While welcoming the six-month loan moratorium announced by President Gotabaya Rajapaksa for all businesses to mitigate the economic impacts of the coronavirus on Tuesday, THASL stressed that “the twice-battered tourism industry” needs a far-reaching fiscal recovery package immediately.
Accordingly, THASL is seeking the announced moratorium for capital repayment of all loans and overdrafts taken by the tourism businesses from banks and leasing companies to be extended for a period of two years, with effect from April 1, with a complete waiver of interest payments during the period.
Further, it also sought interest-free loans with lengthy repayment periods to meet the working capital needs of tourism businesses, to fund the employees’ salaries and maintain the hotel properties for at least the next six months, amid revenue levels reaching zero.
“THASL strongly emphasises the urgency of these measures, which will help to curtail significantly the negative consequences of the current crisis, with the revenue levels of its members reaching zero. Any delay will fraught with peril, for the employment situation in particular and for the economy in all aspects,” THASL said.
The association also requested the government to encourage the Monetary Board of the Central Bank to further reduce interest rates to create a greater stimulus for growth and investment, which would assist the tourism industry to emerge from the current crisis.
The tourism industry accounts for about 6 percent of Sri Lanka’s gross domestic product (GDP).
“The COVID-19 pandemic has led to a major contraction in both supply and consumer demand. The fall in oil prices, together with the decline in consumer goods imports, should create less pressure on Sri Lanka’s balance of payments.
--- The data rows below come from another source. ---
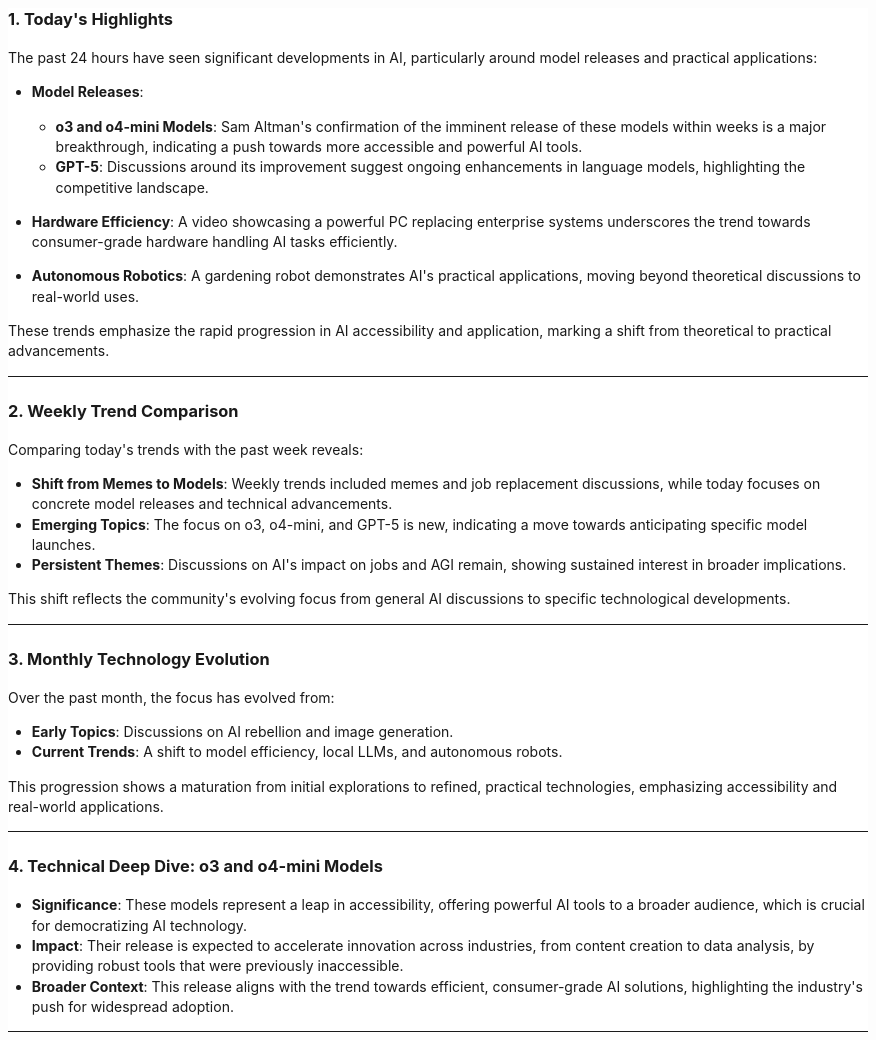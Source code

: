 
### **1. Today's Highlights**

The past 24 hours have seen significant developments in AI, particularly around model releases and practical applications:

- **Model Releases**: 
  - **o3 and o4-mini Models**: Sam Altman's confirmation of the imminent release of these models within weeks is a major breakthrough, indicating a push towards more accessible and powerful AI tools.
  - **GPT-5**: Discussions around its improvement suggest ongoing enhancements in language models, highlighting the competitive landscape.

- **Hardware Efficiency**: A video showcasing a powerful PC replacing enterprise systems underscores the trend towards consumer-grade hardware handling AI tasks efficiently.

- **Autonomous Robotics**: A gardening robot demonstrates AI's practical applications, moving beyond theoretical discussions to real-world uses.

These trends emphasize the rapid progression in AI accessibility and application, marking a shift from theoretical to practical advancements.

---

### **2. Weekly Trend Comparison**

Comparing today's trends with the past week reveals:

- **Shift from Memes to Models**: Weekly trends included memes and job replacement discussions, while today focuses on concrete model releases and technical advancements.
- **Emerging Topics**: The focus on o3, o4-mini, and GPT-5 is new, indicating a move towards anticipating specific model launches.
- **Persistent Themes**: Discussions on AI's impact on jobs and AGI remain, showing sustained interest in broader implications.

This shift reflects the community's evolving focus from general AI discussions to specific technological developments.

---

### **3. Monthly Technology Evolution**

Over the past month, the focus has evolved from:

- **Early Topics**: Discussions on AI rebellion and image generation.
- **Current Trends**: A shift to model efficiency, local LLMs, and autonomous robots.

This progression shows a maturation from initial explorations to refined, practical technologies, emphasizing accessibility and real-world applications.

---

### **4. Technical Deep Dive: o3 and o4-mini Models**

- **Significance**: These models represent a leap in accessibility, offering powerful AI tools to a broader audience, which is crucial for democratizing AI technology.
- **Impact**: Their release is expected to accelerate innovation across industries, from content creation to data analysis, by providing robust tools that were previously inaccessible.
- **Broader Context**: This release aligns with the trend towards efficient, consumer-grade AI solutions, highlighting the industry's push for widespread adoption.

---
This is likely to create a deflationary environment in the economy and open up space for a more flexible monetary policy,” a THASL statement pointed out.
In 2018, prior to the Easter attacks on churches and hotels, the tourism industry earned US $ 4.5 billion for the country and in 2019, the industry was well on the path of recovery and earned US $ 3.5 billion.
“Irrespective of geographical regions, this pandemic has affected the entire world and the tourism industry is the worst hit,” the THASL statement added.
According to a recent statement by the World Travel and Tourism Council, the employment in the tourism industry, which accounts for 10 percent of the world’s GDP, is severely impacted by the COVID-19 pandemic and Asia is expected to be the worst affected.